世間って狭い
ちょっと長めです。
構成下手ですいません
この海上都市衛浜市は東京都に属している。
国連が制定したの特定異種人権保護憲章に基づき作られた人工島だ。
日本国内には他に2つ沖縄・北海道にそれぞれ同じ様に隔離された島が存在する。
今目の前にある学校、『私立衛浜第一』は国内で唯一全ての人種に同様のカリキュラムが組まれて
いる学校だ。

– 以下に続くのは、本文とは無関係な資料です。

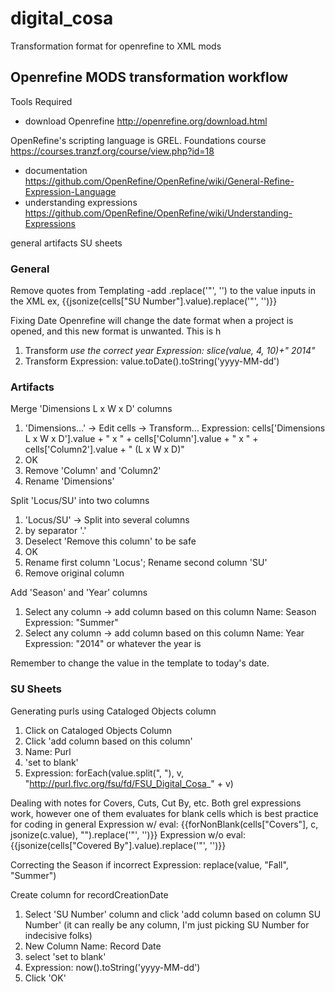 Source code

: # digital_cosa
Transformation format for openrefine to XML mods



## Openrefine MODS transformation workflow

Tools Required
- download Openrefine http://openrefine.org/download.html

OpenRefine's scripting language is GREL. Foundations course https://courses.tranzf.org/course/view.php?id=18
- documentation https://github.com/OpenRefine/OpenRefine/wiki/General-Refine-Expression-Language
- understanding expressions https://github.com/OpenRefine/OpenRefine/wiki/Understanding-Expressions


general
artifacts
SU sheets



### General

Remove quotes from Templating
-add .replace('"', '') to the value inputs in the XML
ex, {{jsonize(cells["SU Number"].value).replace('"', '')}}

Fixing Date  Openrefine will change the date format when a project is opened, and this new format is unwanted. This is h
1. Transform *use the correct year
Expression: slice(value, 4, 10)+" 2014"*
2. Transform
Expression: value.toDate().toString('yyyy-MM-dd')

### Artifacts

Merge 'Dimensions L x W x D' columns
1. 'Dimensions...' -> Edit cells -> Transform...
Expression: cells['Dimensions L x W x D'].value + " x " + cells['Column'].value + " x " + cells['Column2'].value + " (L x W x D)"
2. OK
3. Remove 'Column' and 'Column2'
4. Rename 'Dimensions'

Split 'Locus/SU' into two columns
1. 'Locus/SU' -> Split into several columns
2. by separator '.'
3. Deselect 'Remove this column' to be safe
3. OK
4. Rename first column 'Locus'; Rename second column 'SU'
5. Remove original column

Add 'Season' and 'Year' columns
1. Select any column -> add column based on this column
Name: Season
Expression: "Summer"
2. Select any column -> add column based on this column
Name: Year
Expression: "2014" or whatever the year is

Remember to change the <recordCreationDate> value in the template to today's date.

### SU Sheets

Generating purls using Cataloged Objects column
1. Click on Cataloged Objects Column
2. Click 'add column based on this column'
3. Name: Purl
4. 'set to blank'
5. Expression: forEach(value.split(", "), v, "http://purl.flvc.org/fsu/fd/FSU_Digital_Cosa_" + v)

Dealing with notes for Covers, Cuts, Cut By, etc.
Both grel expressions work, however one of them evaluates for blank cells which is best practice for coding in general
Expression w/ eval: {{forNonBlank(cells["Covers"], c, jsonize(c.value), "").replace('"', '')}}
Expression w/o eval: {{jsonize(cells["Covered By"].value).replace('"', '')}}

Correcting the Season if incorrect
Expression: replace(value, "Fall", "Summer")

Create column for recordCreationDate
1. Select 'SU Number' column and click 'add column based on column SU Number' (it can really be any column, I'm just picking SU Number for indecisive folks)
2. New Column Name: Record Date
3. select 'set to blank'
4. Expression: now().toString('yyyy-MM-dd')
5. Click 'OK'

公立校は通常各種族にあわせカリキュラムが組まれている、身体能力の差など理由は様々
だがクラス単位での囲いというわけだ。
国のお偉いさんはこれ以上、ハイブリッドを増やしたくないんだと思う。
異分子嫌悪はそのまま【いじめ】なんかに繋がっていくから区別をしていくなんて建前だ。
いくら保護憲章があったところでキャリア=原種から人間を遠ざけようと思うのはしょうがない。
なんだかんだと考え事をしていたら、職員用の駐車場に到着していた。
そのまま瑞樹から簡単に校内の案内を受けていると、学長室に到着した。
「学長、失礼します」
「どうぞ」
「伊万里九朗をお連れしました」
学長室というくらいだから、どこの学校にもあるようなちょっと高そうなソファ
とか本棚とか置いてあるのかと思ったが意外に普通のオフィスみたいな感じで、
格式張った感じはしない。加賀見の性格からして如何にもな感じの場所を
好むことはないか。
「入ってくれ、ずいぶん遅かったから心配したよ」
「役所と警察署に顔を出して来た。一応治安維持に関する部署だからな。」
「で、自分の部署の部屋が無くてイライラしていたと」
まるで見てきたような良いように俺はちょっとイラッとしたがそんまことは
どうでもいいと言いたげな加賀見は話を進める、
「それはいい、これから世話になるよおっさん」
「学内では【学長】と呼んでくれ、【おっさん】とか【叔父さん】じゃ流石に
体裁が悪い」
「了解」
俺達が勝手に会話を始めた為、瑞樹は完全に置いてけぼりになっている、どうした
もんかと二人の間をキョロキョロと視線を行ったり来たりさせていた。
「あのぉ、学長は伊万里君と面識がおありなんですか」
どうやら、瑞樹は血縁関係者というのは知らなかったらしい。加賀見もしまったと
いった感じに苦笑している
「学長殿は母方の叔父だよ、みずきち」
「ちょっ!だからみずきちって」
「君達の方こそずいぶん仲が良いんだね」
瑞樹が俺の家庭教師をしていたことを加賀見は知ら無かったようで、なんだか妙な
空間ができあがっていた。
「私は九くんの家庭教師をしていましたので」
「母さんが遅い時は料理作ってもらったりしてたな」
「そうか、世間は狭いな.......じゃあ九朗の出生なんかは」
「聞いています、特別なんですよね九くんは」
ハイブリッドは普通人間とキャリアの間か、ハイブリッド同士でも同種キャリアの間
でしか子供を作ることは出来ない。なんでそうなのかは最近研究が進みだいぶ解明され
てきた、が今はどうでもいい
「こいつがキメラだって事は生徒会と風紀班には伝えてある。じゃなきゃ仕事に
ならないだろうからな」
キメラはハイブリッドの異種間で生まれる希少種なのだ、多種間では通常は死産となるが
俺の家系は特殊でキメラが至って普通に生まれてくる家系だ、むしろキメラしかいない。
どのキャリアの遺伝を受けているかなんて今更調べるのが馬鹿馬鹿しいが俺には
少なくとも5種類の遺伝形質が出ている。
「その辺の話は後でゆっくりして貰って良いか学長、俺はとりあえず荷物をどうにか
したいのと面倒くさい挨拶回りとやらを終らせたいんだ」
「了解した。荷物はとりあえずこの部屋に置いていけ、クラスに顔を出して転校生
らしく挨拶でもしてこい、授業はもう間に合わないから明日からになるな、久々利
先生宜しくお願いします。」
「かしこまりました。行きましょうか九くん」
「あっ、久々利先生」
「はい?」
「教室で九朗の呼び方は気をつけて下さい」
会話に違和感がなかったのですっかり忘れていた、プライベートな状況とは区別する必要がある。
恥ずかしそうにちょっとだけ赤くなった瑞樹が可愛かった、こういうところは相変わらずだ。
俺もクラスメイトの前では気を付けようと心に誓うのであった。